* _TASK PROMPT_: The listing below is to be duplicated exactly, with every picture omitted.

* _INPUT_:
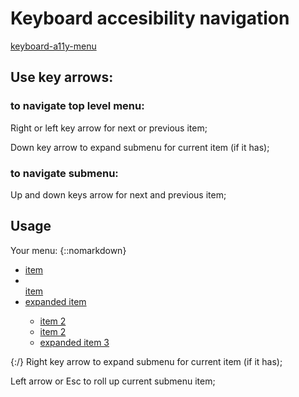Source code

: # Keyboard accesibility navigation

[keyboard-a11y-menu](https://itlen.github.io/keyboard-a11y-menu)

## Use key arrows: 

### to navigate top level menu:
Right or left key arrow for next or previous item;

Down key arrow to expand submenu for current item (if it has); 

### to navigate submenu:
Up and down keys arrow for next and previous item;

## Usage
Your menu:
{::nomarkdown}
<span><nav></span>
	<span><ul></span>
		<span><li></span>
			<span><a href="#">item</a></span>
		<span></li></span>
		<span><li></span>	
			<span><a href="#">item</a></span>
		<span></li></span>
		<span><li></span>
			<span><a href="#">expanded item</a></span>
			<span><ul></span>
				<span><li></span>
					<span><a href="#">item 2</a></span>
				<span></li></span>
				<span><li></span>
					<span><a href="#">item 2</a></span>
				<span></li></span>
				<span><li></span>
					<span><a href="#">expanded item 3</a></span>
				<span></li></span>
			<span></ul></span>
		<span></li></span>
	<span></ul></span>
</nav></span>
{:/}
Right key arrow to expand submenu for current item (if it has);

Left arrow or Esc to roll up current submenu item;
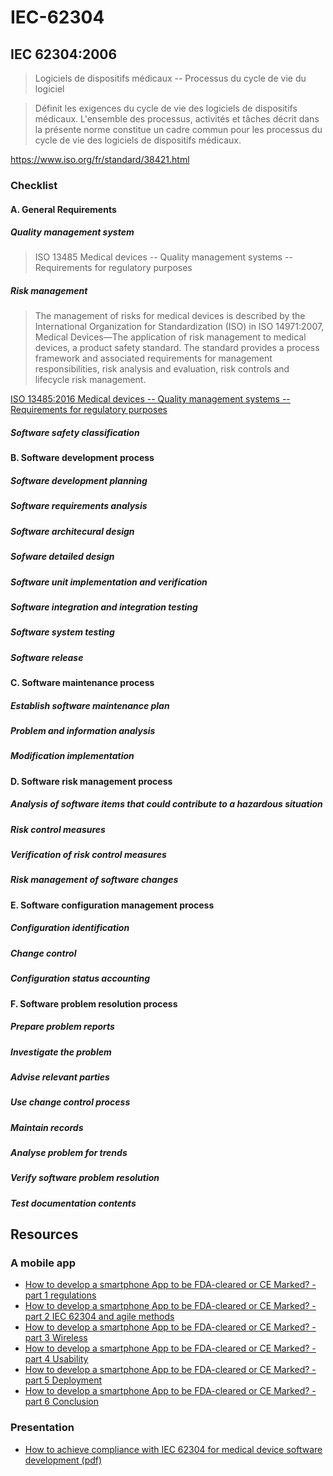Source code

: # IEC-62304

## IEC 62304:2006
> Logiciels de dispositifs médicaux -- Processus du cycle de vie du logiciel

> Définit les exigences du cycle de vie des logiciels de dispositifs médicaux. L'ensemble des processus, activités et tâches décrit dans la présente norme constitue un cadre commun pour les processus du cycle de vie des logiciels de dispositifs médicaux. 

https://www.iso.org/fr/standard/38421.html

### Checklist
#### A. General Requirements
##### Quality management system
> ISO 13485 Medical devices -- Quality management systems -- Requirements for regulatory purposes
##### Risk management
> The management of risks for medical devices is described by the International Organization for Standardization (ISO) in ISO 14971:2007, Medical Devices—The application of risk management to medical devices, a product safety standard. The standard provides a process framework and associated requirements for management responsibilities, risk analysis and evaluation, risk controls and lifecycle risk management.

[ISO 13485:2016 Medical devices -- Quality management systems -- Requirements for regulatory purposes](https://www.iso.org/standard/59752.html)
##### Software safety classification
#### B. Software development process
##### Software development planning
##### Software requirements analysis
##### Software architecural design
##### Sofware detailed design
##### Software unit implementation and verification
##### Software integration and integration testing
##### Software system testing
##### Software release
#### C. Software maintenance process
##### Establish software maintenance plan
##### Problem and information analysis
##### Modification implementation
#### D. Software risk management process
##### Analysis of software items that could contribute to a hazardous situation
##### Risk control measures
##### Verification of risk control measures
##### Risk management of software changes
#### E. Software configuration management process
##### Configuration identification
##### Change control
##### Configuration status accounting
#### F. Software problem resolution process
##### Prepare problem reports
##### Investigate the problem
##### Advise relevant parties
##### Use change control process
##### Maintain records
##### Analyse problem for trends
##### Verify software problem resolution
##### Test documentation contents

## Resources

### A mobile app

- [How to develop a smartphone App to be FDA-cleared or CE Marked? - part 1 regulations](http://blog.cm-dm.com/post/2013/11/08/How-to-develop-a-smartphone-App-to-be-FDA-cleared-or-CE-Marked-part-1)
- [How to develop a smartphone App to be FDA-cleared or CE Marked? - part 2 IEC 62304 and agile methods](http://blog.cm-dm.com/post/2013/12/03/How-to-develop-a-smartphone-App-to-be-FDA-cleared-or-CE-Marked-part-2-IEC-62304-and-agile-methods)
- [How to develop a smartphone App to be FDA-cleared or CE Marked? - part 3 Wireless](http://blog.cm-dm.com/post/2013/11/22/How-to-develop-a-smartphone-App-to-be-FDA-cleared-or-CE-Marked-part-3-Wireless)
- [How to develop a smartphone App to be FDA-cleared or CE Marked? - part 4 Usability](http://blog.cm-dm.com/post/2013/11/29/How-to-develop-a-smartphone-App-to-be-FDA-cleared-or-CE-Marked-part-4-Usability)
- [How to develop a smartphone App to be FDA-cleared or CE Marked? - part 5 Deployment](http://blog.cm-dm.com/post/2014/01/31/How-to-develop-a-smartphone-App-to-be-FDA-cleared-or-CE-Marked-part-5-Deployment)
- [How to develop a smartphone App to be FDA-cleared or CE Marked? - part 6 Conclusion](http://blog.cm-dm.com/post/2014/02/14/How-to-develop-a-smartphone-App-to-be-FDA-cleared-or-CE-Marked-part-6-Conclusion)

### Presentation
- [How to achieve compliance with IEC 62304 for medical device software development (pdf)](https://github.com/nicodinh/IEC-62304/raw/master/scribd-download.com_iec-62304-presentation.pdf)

* _RESPONSE FOR THIS EXERCISE_:
Source code

: # Keyboard accesibility navigation

[keyboard-a11y-menu](https://itlen.github.io/keyboard-a11y-menu)

## Use key arrows: 

### to navigate top level menu:
Right or left key arrow for next or previous item;

Down key arrow to expand submenu for current item (if it has); 

### to navigate submenu:
Up and down keys arrow for next and previous item;

## Usage
Your menu:
{::nomarkdown}
<span><nav></span>
	<span><ul></span>
		<span><li></span>
			<span><a href="#">item</a></span>
		<span></li></span>
		<span><li></span>	
			<span><a href="#">item</a></span>
		<span></li></span>
		<span><li></span>
			<span><a href="#">expanded item</a></span>
			<span><ul></span>
				<span><li></span>
					<span><a href="#">item 2</a></span>
				<span></li></span>
				<span><li></span>
					<span><a href="#">item 2</a></span>
				<span></li></span>
				<span><li></span>
					<span><a href="#">expanded item 3</a></span>
				<span></li></span>
			<span></ul></span>
		<span></li></span>
	<span></ul></span>
</nav></span>
{:/}
Right key arrow to expand submenu for current item (if it has);

Left arrow or Esc to roll up current submenu item;
Source code

: # IEC-62304

## IEC 62304:2006
> Logiciels de dispositifs médicaux -- Processus du cycle de vie du logiciel

> Définit les exigences du cycle de vie des logiciels de dispositifs médicaux. L'ensemble des processus, activités et tâches décrit dans la présente norme constitue un cadre commun pour les processus du cycle de vie des logiciels de dispositifs médicaux. 

https://www.iso.org/fr/standard/38421.html

### Checklist
#### A. General Requirements
##### Quality management system
> ISO 13485 Medical devices -- Quality management systems -- Requirements for regulatory purposes
##### Risk management
> The management of risks for medical devices is described by the International Organization for Standardization (ISO) in ISO 14971:2007, Medical Devices—The application of risk management to medical devices, a product safety standard. The standard provides a process framework and associated requirements for management responsibilities, risk analysis and evaluation, risk controls and lifecycle risk management.

[ISO 13485:2016 Medical devices -- Quality management systems -- Requirements for regulatory purposes](https://www.iso.org/standard/59752.html)
##### Software safety classification
#### B. Software development process
##### Software development planning
##### Software requirements analysis
##### Software architecural design
##### Sofware detailed design
##### Software unit implementation and verification
##### Software integration and integration testing
##### Software system testing
##### Software release
#### C. Software maintenance process
##### Establish software maintenance plan
##### Problem and information analysis
##### Modification implementation
#### D. Software risk management process
##### Analysis of software items that could contribute to a hazardous situation
##### Risk control measures
##### Verification of risk control measures
##### Risk management of software changes
#### E. Software configuration management process
##### Configuration identification
##### Change control
##### Configuration status accounting
#### F. Software problem resolution process
##### Prepare problem reports
##### Investigate the problem
##### Advise relevant parties
##### Use change control process
##### Maintain records
##### Analyse problem for trends
##### Verify software problem resolution
##### Test documentation contents

## Resources

### A mobile app

- [How to develop a smartphone App to be FDA-cleared or CE Marked? - part 1 regulations](http://blog.cm-dm.com/post/2013/11/08/How-to-develop-a-smartphone-App-to-be-FDA-cleared-or-CE-Marked-part-1)
- [How to develop a smartphone App to be FDA-cleared or CE Marked? - part 2 IEC 62304 and agile methods](http://blog.cm-dm.com/post/2013/12/03/How-to-develop-a-smartphone-App-to-be-FDA-cleared-or-CE-Marked-part-2-IEC-62304-and-agile-methods)
- [How to develop a smartphone App to be FDA-cleared or CE Marked? - part 3 Wireless](http://blog.cm-dm.com/post/2013/11/22/How-to-develop-a-smartphone-App-to-be-FDA-cleared-or-CE-Marked-part-3-Wireless)
- [How to develop a smartphone App to be FDA-cleared or CE Marked? - part 4 Usability](http://blog.cm-dm.com/post/2013/11/29/How-to-develop-a-smartphone-App-to-be-FDA-cleared-or-CE-Marked-part-4-Usability)
- [How to develop a smartphone App to be FDA-cleared or CE Marked? - part 5 Deployment](http://blog.cm-dm.com/post/2014/01/31/How-to-develop-a-smartphone-App-to-be-FDA-cleared-or-CE-Marked-part-5-Deployment)
- [How to develop a smartphone App to be FDA-cleared or CE Marked? - part 6 Conclusion](http://blog.cm-dm.com/post/2014/02/14/How-to-develop-a-smartphone-App-to-be-FDA-cleared-or-CE-Marked-part-6-Conclusion)

### Presentation
- [How to achieve compliance with IEC 62304 for medical device software development (pdf)](https://github.com/nicodinh/IEC-62304/raw/master/scribd-download.com_iec-62304-presentation.pdf)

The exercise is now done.